* _Work task_
Copy each line below holding "result".

* _Materials provided_
----
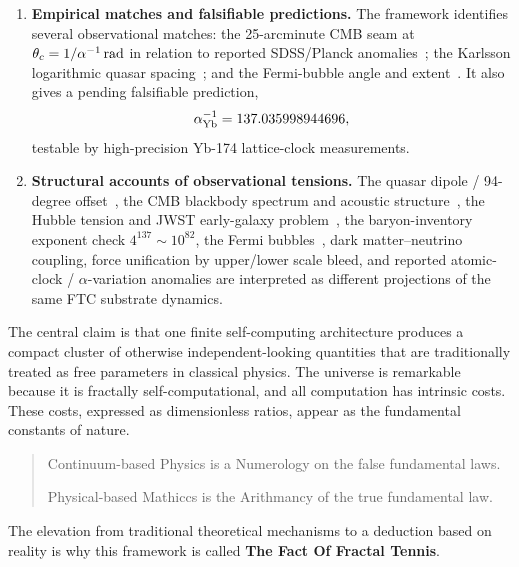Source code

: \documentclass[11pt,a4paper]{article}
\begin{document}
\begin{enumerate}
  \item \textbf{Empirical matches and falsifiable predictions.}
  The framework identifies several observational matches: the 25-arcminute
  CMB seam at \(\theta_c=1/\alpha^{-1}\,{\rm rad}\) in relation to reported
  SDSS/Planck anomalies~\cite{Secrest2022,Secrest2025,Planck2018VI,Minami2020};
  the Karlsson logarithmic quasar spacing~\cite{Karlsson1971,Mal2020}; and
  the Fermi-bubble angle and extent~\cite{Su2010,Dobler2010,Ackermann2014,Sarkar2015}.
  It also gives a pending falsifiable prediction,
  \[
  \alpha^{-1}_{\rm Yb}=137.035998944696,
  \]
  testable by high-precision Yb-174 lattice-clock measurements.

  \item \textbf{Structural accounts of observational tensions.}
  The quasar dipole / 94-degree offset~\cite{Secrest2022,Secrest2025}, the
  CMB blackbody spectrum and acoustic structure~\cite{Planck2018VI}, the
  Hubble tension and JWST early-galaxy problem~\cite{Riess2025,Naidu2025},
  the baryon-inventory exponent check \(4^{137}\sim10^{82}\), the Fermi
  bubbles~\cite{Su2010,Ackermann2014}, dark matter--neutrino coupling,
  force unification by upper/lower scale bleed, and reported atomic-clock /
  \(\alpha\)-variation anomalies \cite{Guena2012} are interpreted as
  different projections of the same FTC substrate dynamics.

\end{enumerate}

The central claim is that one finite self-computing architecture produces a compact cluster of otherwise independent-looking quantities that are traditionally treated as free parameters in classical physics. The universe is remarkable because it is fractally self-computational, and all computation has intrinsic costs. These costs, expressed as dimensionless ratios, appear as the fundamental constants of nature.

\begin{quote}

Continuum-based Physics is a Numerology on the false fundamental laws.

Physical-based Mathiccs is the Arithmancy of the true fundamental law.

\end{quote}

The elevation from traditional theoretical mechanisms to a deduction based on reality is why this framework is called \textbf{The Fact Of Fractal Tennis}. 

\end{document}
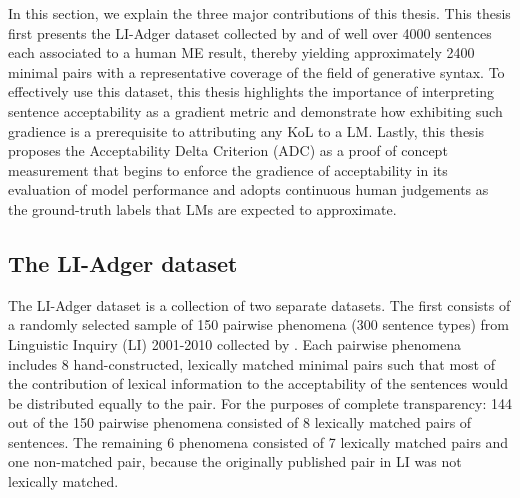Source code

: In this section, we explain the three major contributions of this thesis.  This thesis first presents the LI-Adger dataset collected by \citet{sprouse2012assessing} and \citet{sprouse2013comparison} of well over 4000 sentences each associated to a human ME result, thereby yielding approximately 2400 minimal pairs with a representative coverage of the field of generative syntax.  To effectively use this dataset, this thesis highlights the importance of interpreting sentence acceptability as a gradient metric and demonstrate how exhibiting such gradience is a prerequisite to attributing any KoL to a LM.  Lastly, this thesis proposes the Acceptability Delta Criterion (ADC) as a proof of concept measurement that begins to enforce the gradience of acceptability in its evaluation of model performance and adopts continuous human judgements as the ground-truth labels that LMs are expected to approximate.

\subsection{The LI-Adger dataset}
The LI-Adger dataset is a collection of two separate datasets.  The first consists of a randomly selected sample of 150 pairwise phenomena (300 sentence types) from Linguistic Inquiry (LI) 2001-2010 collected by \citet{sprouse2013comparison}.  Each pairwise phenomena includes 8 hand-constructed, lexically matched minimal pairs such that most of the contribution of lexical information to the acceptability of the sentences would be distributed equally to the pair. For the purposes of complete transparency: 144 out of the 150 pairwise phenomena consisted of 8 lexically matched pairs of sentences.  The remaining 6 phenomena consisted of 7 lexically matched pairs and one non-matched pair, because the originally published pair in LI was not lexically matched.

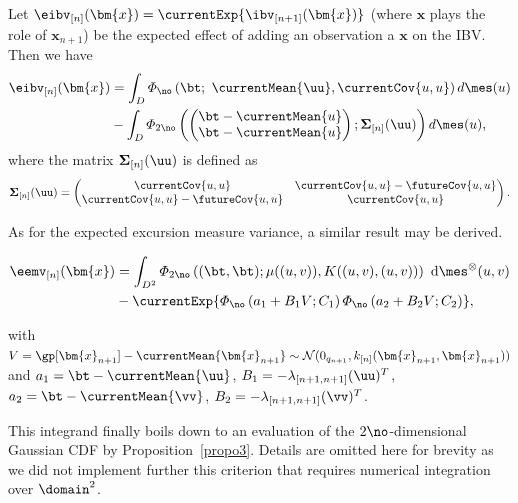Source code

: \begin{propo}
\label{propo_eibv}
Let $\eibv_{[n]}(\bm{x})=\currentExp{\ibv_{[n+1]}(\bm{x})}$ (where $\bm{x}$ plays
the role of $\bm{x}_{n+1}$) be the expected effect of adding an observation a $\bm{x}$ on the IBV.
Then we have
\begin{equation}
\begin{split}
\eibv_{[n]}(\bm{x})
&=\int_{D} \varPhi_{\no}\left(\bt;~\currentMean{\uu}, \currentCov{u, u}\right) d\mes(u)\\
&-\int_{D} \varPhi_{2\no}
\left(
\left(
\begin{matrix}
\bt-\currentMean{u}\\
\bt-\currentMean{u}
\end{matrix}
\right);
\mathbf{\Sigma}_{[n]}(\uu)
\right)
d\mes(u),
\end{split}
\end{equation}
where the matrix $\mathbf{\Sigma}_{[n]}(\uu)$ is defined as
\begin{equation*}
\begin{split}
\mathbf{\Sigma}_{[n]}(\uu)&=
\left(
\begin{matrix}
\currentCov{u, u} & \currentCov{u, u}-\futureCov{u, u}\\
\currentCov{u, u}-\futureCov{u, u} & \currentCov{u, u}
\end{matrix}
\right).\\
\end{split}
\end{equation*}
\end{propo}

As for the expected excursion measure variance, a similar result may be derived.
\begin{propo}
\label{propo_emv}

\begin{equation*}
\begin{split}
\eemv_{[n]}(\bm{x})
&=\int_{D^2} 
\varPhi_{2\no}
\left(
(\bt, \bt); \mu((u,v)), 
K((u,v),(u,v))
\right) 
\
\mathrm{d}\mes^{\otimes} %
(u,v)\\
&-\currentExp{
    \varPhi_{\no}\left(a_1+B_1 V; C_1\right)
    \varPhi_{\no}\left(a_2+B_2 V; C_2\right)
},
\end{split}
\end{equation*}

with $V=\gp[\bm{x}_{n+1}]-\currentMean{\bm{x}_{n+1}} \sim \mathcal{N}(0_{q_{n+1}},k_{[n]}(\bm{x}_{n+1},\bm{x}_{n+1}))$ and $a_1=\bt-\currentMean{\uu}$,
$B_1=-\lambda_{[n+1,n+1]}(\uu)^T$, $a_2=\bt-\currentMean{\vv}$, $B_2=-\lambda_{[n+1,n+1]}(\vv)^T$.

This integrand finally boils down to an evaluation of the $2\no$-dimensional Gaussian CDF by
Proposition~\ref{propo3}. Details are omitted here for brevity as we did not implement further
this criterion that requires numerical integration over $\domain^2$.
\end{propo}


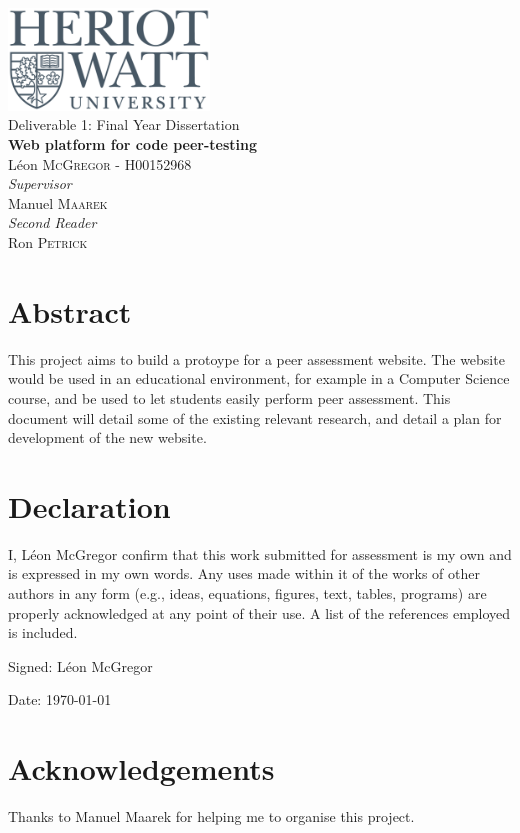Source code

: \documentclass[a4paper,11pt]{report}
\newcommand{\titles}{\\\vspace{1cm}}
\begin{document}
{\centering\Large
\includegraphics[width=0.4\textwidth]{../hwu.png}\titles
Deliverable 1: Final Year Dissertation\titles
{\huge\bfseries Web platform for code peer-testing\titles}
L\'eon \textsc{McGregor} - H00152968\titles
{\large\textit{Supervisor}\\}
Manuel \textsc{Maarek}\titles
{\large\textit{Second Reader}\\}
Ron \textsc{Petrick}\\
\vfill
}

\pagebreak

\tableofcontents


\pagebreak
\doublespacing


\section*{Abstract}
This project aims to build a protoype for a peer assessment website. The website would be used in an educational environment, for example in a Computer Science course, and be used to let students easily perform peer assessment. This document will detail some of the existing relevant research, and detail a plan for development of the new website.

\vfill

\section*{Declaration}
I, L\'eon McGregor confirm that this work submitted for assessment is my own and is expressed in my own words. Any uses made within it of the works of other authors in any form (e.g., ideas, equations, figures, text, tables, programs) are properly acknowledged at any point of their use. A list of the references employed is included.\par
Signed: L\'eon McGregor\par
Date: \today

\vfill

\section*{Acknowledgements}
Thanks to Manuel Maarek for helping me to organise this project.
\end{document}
----
* _Answer to this task_
: In this section, we explain the three major contributions of this thesis.  This thesis first presents the LI-Adger dataset collected by \citet{sprouse2012assessing} and \citet{sprouse2013comparison} of well over 4000 sentences each associated to a human ME result, thereby yielding approximately 2400 minimal pairs with a representative coverage of the field of generative syntax.  To effectively use this dataset, this thesis highlights the importance of interpreting sentence acceptability as a gradient metric and demonstrate how exhibiting such gradience is a prerequisite to attributing any KoL to a LM.  Lastly, this thesis proposes the Acceptability Delta Criterion (ADC) as a proof of concept measurement that begins to enforce the gradience of acceptability in its evaluation of model performance and adopts continuous human judgements as the ground-truth labels that LMs are expected to approximate.
As for the expected excursion measure variance, a similar result may be derived.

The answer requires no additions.